Find the lines of the data below that include "workshop". Report their number only.

[Dataset entries]
::::
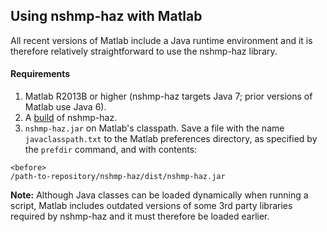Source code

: Using nshmp-haz with Matlab
---------------------------

All recent versions of Matlab include a Java runtime environment and it is therefore relatively straightforward to use the nshmp-haz library.

#### Requirements

1.  Matlab R2013B or higher (nshmp-haz targets Java 7; prior versions of Matlab use Java 6).
2.  A [build](https://github.com/usgs/nshmp-haz/wiki/Building-&-Running) of nshmp-haz.
3.  `nshmp-haz.jar` on Matlab's classpath. Save a file with the name `javaclasspath.txt` to the Matlab preferences directory, as specified by the `prefdir` command, and with contents:

  ```
  <before>
  /path-to-repository/nshmp-haz/dist/nshmp-haz.jar
  ```

**Note:** Although Java classes can be loaded dynamically when running a script, Matlab includes outdated versions of some 3rd party libraries required by nshmp-haz and it must therefore be loaded earlier.

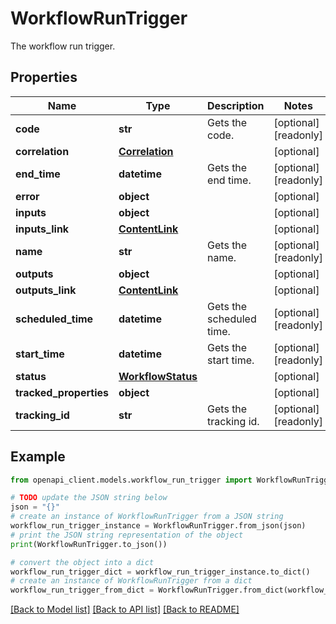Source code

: # WorkflowRunTrigger

The workflow run trigger.

## Properties

Name | Type | Description | Notes
------------ | ------------- | ------------- | -------------
**code** | **str** | Gets the code. | [optional] [readonly] 
**correlation** | [**Correlation**](Correlation.md) |  | [optional] 
**end_time** | **datetime** | Gets the end time. | [optional] [readonly] 
**error** | **object** |  | [optional] 
**inputs** | **object** |  | [optional] 
**inputs_link** | [**ContentLink**](ContentLink.md) |  | [optional] 
**name** | **str** | Gets the name. | [optional] [readonly] 
**outputs** | **object** |  | [optional] 
**outputs_link** | [**ContentLink**](ContentLink.md) |  | [optional] 
**scheduled_time** | **datetime** | Gets the scheduled time. | [optional] [readonly] 
**start_time** | **datetime** | Gets the start time. | [optional] [readonly] 
**status** | [**WorkflowStatus**](WorkflowStatus.md) |  | [optional] 
**tracked_properties** | **object** |  | [optional] 
**tracking_id** | **str** | Gets the tracking id. | [optional] [readonly] 

## Example

```python
from openapi_client.models.workflow_run_trigger import WorkflowRunTrigger

# TODO update the JSON string below
json = "{}"
# create an instance of WorkflowRunTrigger from a JSON string
workflow_run_trigger_instance = WorkflowRunTrigger.from_json(json)
# print the JSON string representation of the object
print(WorkflowRunTrigger.to_json())

# convert the object into a dict
workflow_run_trigger_dict = workflow_run_trigger_instance.to_dict()
# create an instance of WorkflowRunTrigger from a dict
workflow_run_trigger_from_dict = WorkflowRunTrigger.from_dict(workflow_run_trigger_dict)
```
[[Back to Model list]](../README.md#documentation-for-models) [[Back to API list]](../README.md#documentation-for-api-endpoints) [[Back to README]](../README.md)


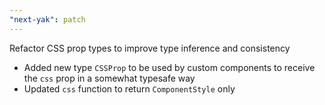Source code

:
 ```yaml
---
"next-yak": patch
---
```


Refactor CSS prop types to improve type inference and consistency

- Added new type `CSSProp` to be used by custom components to receive the `css` prop in a somewhat typesafe way
- Updated `css` function to return `ComponentStyle` only
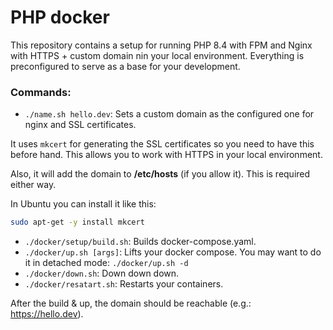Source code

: # PHP docker

This repository contains a setup for running PHP 8.4 with FPM and Nginx with HTTPS + custom domain nin your local environment. Everything is preconfigured to serve as a base for your development.

### Commands:

- `./name.sh hello.dev`: Sets a custom domain as the configured one for nginx and SSL certificates.

It uses `mkcert`  for generating the SSL certificates so you need to have this before hand. This allows you to work with HTTPS in your local environment. 

Also, it will add the domain to **/etc/hosts** (if you allow it). This is required either way.

In Ubuntu you can install it like this:

```sh
sudo apt-get -y install mkcert
```

- `./docker/setup/build.sh`: Builds docker-compose.yaml.
- `./docker/up.sh [args]`: Lifts your docker compose. You may want to do it in detached mode: `./docker/up.sh -d`
- `./docker/down.sh`: Down down down.
- `./docker/resatart.sh`: Restarts your containers.

After the build & up, the domain should be reachable (e.g.: https://hello.dev).
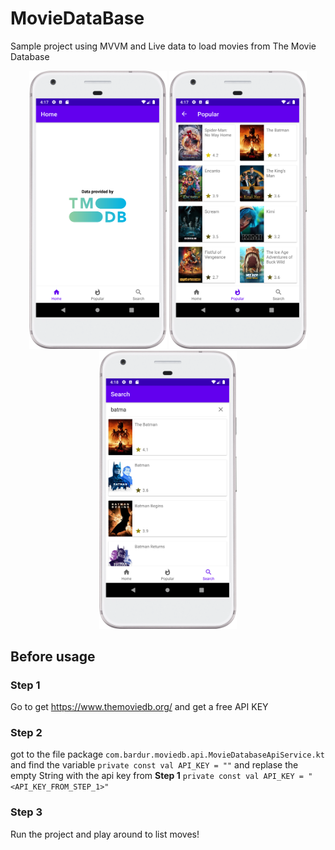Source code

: # MovieDataBase
Sample project using MVVM and Live data to load movies from The Movie Database

<p align="center">
  <img src="https://github.com/bardurt/MovieDataBase/blob/master/screenshots/Screenshot_20220305_161738.png" width="220" alt="accessibility text">
  <img src="https://github.com/bardurt/MovieDataBase/blob/master/screenshots/Screenshot_20220305_161810.png" width="220" alt="accessibility text">
  <img src="https://github.com/bardurt/MovieDataBase/blob/master/screenshots/Screenshot_20220305_161837.png" width="220" alt="accessibility text">
</p>


## Before usage

### Step 1
Go to get https://www.themoviedb.org/ and get a free API KEY

### Step 2
got to the file package ```com.bardur.moviedb.api.MovieDatabaseApiService.kt``` and find the variable ```private const val API_KEY = ""``` and replase the empty String with the api key from <b>Step 1</b> ``` private const val API_KEY = "<API_KEY_FROM_STEP_1>" ```


### Step 3
Run the project and play around to list moves!
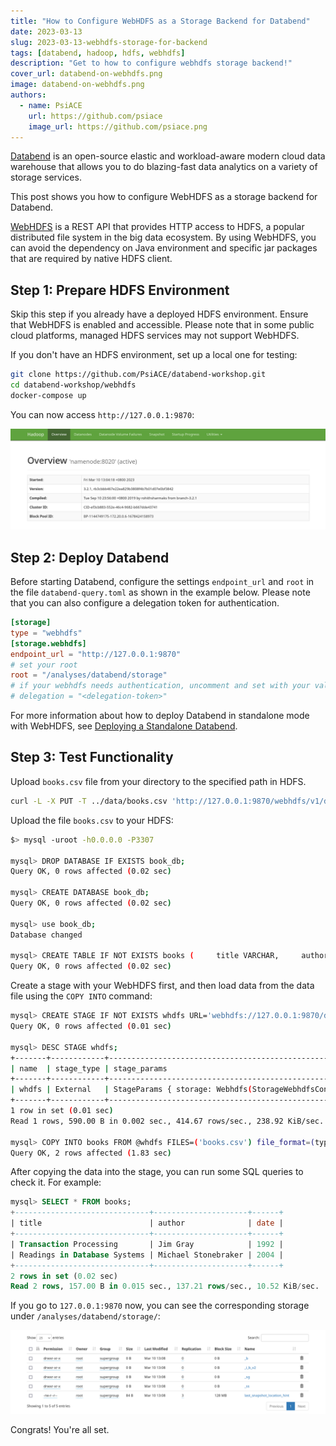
 ```yaml
---
title: "How to Configure WebHDFS as a Storage Backend for Databend"
date: 2023-03-13
slug: 2023-03-13-webhdfs-storage-for-backend
tags: [databend, hadoop, hdfs, webhdfs]
description: "Get to how to configure webhdfs storage backend!"
cover_url: databend-on-webhdfs.png
image: databend-on-webhdfs.png
authors:
  - name: PsiACE
    url: https://github.com/psiace
    image_url: https://github.com/psiace.png
---
```


[Databend](https://github.com/datafuselabs/databend) is an open-source elastic and workload-aware modern cloud data warehouse that allows you to do blazing-fast data analytics on a variety of storage services.

This post shows you how to configure WebHDFS as a storage backend for Databend.

[WebHDFS](https://hadoop.apache.org/docs/current/hadoop-project-dist/hadoop-hdfs/WebHDFS.html) is a REST API that provides HTTP access to HDFS, a popular distributed file system in the big data ecosystem. By using WebHDFS, you can avoid the dependency on Java environment and specific jar packages that are required by native HDFS client.

## Step 1: Prepare HDFS Environment

Skip this step if you already have a deployed HDFS environment. Ensure that WebHDFS is enabled and accessible. Please note that in some public cloud platforms, managed HDFS services may not support WebHDFS.

If you don't have an HDFS environment, set up a local one for testing:

```bash
git clone https://github.com/PsiACE/databend-workshop.git
cd databend-workshop/webhdfs
docker-compose up
```

You can now access `http://127.0.0.1:9870`:

![](../static/img/blog/webhdfs-1.png)

## Step 2: Deploy Databend

Before starting Databend, configure the settings `endpoint_url` and `root` in the file `databend-query.toml` as shown in the example below. Please note that you can also configure a delegation token for authentication.

```toml
[storage]
type = "webhdfs"
[storage.webhdfs]
endpoint_url = "http://127.0.0.1:9870"
# set your root
root = "/analyses/databend/storage"
# if your webhdfs needs authentication, uncomment and set with your value
# delegation = "<delegation-token>"
```

For more information about how to deploy Databend in standalone mode with WebHDFS, see [Deploying a Standalone Databend](https://databend.rs/doc/deploy/deploying-databend).

## Step 3: Test Functionality

Upload `books.csv` file from your directory to the specified path in HDFS.

```bash
curl -L -X PUT -T ../data/books.csv 'http://127.0.0.1:9870/webhdfs/v1/data-files/books.csv?op=CREATE&overwrite=true'
```

Upload the file `books.csv` to your HDFS:

```bash
$> mysql -uroot -h0.0.0.0 -P3307

mysql> DROP DATABASE IF EXISTS book_db;
Query OK, 0 rows affected (0.02 sec)

mysql> CREATE DATABASE book_db;
Query OK, 0 rows affected (0.02 sec)

mysql> use book_db;
Database changed

mysql> CREATE TABLE IF NOT EXISTS books (     title VARCHAR,     author VARCHAR,     date VARCHAR );
Query OK, 0 rows affected (0.02 sec)
```

Create a stage with your WebHDFS first, and then load data from the data file using the `COPY INTO` command:

```bash
mysql> CREATE STAGE IF NOT EXISTS whdfs URL='webhdfs://127.0.0.1:9870/data-files/' CONNECTION=(HTTPS='false');
Query OK, 0 rows affected (0.01 sec)

mysql> DESC STAGE whdfs;
+-------+------------+----------------------------------------------------------------------------------------------------------------------------------------+--------------------------------------------------------------------------------------------------------------------+-----------------------------------------------------------------------------------------------------------------------------------------------------------------------------------------------+-----------------+--------------------+---------+
| name  | stage_type | stage_params                                                                                                                           | copy_options                                                                                                       | file_format_options                                                                                                                                                                           | number_of_files | creator            | comment |
+-------+------------+----------------------------------------------------------------------------------------------------------------------------------------+--------------------------------------------------------------------------------------------------------------------+-----------------------------------------------------------------------------------------------------------------------------------------------------------------------------------------------+-----------------+--------------------+---------+
| whdfs | External   | StageParams { storage: Webhdfs(StorageWebhdfsConfig { endpoint_url: "http://127.0.0.1:9870", root: "/data-files/", delegation: "" }) } | CopyOptions { on_error: AbortNum(1), size_limit: 0, split_size: 0, purge: false, single: false, max_file_size: 0 } | FileFormatOptions { format: Parquet, skip_header: 0, field_delimiter: ",", record_delimiter: "\n", nan_display: "NaN", escape: "", compression: None, row_tag: "row", quote: "", name: None } |            NULL | 'root'@'127.0.0.1' |         |
+-------+------------+----------------------------------------------------------------------------------------------------------------------------------------+--------------------------------------------------------------------------------------------------------------------+-----------------------------------------------------------------------------------------------------------------------------------------------------------------------------------------------+-----------------+--------------------+---------+
1 row in set (0.01 sec)
Read 1 rows, 590.00 B in 0.002 sec., 414.67 rows/sec., 238.92 KiB/sec.

mysql> COPY INTO books FROM @whdfs FILES=('books.csv') file_format=(type=CSV field_delimiter=','  record_delimiter='\n' skip_header=0);
Query OK, 2 rows affected (1.83 sec)
```

After copying the data into the stage, you can run some SQL queries to check it. For example:

```sql
mysql> SELECT * FROM books;
+------------------------------+---------------------+------+
| title                        | author              | date |
+------------------------------+---------------------+------+
| Transaction Processing       | Jim Gray            | 1992 |
| Readings in Database Systems | Michael Stonebraker | 2004 |
+------------------------------+---------------------+------+
2 rows in set (0.02 sec)
Read 2 rows, 157.00 B in 0.015 sec., 137.21 rows/sec., 10.52 KiB/sec.
```

If you go to `127.0.0.1:9870` now, you can see the corresponding storage under `/analyses/databend/storage/`:

![](../static/img/blog/webhdfs-2.png)

Congrats! You're all set.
::::
REPLY TO THE EXERCISE: 2